## Exercise requirements:
Nothing but the lines from the one with "## Development environment" down to the one with "1. Install required" should be returned, exactly and with both ends included, from the material below.

## Records provided:
----------

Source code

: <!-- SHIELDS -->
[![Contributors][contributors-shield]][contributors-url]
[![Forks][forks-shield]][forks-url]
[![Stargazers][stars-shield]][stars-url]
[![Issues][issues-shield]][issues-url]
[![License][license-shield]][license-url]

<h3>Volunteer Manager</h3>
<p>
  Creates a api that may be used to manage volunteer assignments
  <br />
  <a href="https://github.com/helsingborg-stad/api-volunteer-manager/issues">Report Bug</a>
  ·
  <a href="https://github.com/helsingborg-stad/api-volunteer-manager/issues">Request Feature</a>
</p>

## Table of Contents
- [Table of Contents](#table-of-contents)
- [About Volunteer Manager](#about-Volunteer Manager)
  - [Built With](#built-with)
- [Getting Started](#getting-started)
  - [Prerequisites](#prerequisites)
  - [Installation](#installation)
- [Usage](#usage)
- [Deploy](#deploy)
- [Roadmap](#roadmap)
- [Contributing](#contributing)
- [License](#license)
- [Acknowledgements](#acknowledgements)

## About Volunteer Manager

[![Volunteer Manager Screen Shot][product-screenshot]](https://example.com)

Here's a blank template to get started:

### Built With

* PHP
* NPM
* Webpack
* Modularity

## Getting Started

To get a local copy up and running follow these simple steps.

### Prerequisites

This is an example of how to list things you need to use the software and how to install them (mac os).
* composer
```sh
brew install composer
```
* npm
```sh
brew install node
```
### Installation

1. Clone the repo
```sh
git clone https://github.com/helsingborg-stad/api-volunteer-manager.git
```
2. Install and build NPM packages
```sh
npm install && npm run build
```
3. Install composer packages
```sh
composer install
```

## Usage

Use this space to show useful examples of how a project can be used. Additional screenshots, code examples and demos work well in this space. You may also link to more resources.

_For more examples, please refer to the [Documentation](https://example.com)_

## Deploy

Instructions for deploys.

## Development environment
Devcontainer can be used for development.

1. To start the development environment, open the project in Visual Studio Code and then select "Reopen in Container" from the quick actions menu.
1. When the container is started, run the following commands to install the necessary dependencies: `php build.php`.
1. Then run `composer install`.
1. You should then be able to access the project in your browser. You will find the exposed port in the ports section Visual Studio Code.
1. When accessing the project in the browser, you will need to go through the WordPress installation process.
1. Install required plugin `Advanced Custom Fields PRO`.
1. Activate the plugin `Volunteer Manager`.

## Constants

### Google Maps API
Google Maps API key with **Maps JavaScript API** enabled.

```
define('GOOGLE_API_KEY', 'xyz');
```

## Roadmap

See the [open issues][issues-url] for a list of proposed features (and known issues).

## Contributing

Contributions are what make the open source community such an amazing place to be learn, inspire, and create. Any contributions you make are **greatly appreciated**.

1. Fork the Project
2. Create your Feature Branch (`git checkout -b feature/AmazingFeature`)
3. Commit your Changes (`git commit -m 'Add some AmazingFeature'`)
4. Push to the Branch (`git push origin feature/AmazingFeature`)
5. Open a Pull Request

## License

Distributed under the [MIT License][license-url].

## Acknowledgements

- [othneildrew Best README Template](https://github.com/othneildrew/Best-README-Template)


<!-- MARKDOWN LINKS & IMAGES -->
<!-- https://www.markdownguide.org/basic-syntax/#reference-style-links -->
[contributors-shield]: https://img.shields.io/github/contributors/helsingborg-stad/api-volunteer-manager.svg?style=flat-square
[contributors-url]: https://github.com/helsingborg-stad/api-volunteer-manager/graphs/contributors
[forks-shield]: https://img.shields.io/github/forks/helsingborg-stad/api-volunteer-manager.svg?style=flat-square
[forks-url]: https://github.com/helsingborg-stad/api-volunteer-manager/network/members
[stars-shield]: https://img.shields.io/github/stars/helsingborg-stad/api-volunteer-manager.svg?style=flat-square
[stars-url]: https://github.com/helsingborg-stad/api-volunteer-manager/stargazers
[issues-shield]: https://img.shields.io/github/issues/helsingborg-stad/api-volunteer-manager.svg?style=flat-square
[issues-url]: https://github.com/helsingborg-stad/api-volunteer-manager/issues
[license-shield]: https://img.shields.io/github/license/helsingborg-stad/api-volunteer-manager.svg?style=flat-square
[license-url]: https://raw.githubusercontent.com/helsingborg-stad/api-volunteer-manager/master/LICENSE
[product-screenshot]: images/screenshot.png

----------

## Solution to this task:
## Development environment
Devcontainer can be used for development.

1. To start the development environment, open the project in Visual Studio Code and then select "Reopen in Container" from the quick actions menu.
1. When the container is started, run the following commands to install the necessary dependencies: `php build.php`.
1. Then run `composer install`.
1. You should then be able to access the project in your browser. You will find the exposed port in the ports section Visual Studio Code.
1. When accessing the project in the browser, you will need to go through the WordPress installation process.
1. Install required plugin `Advanced Custom Fields PRO`.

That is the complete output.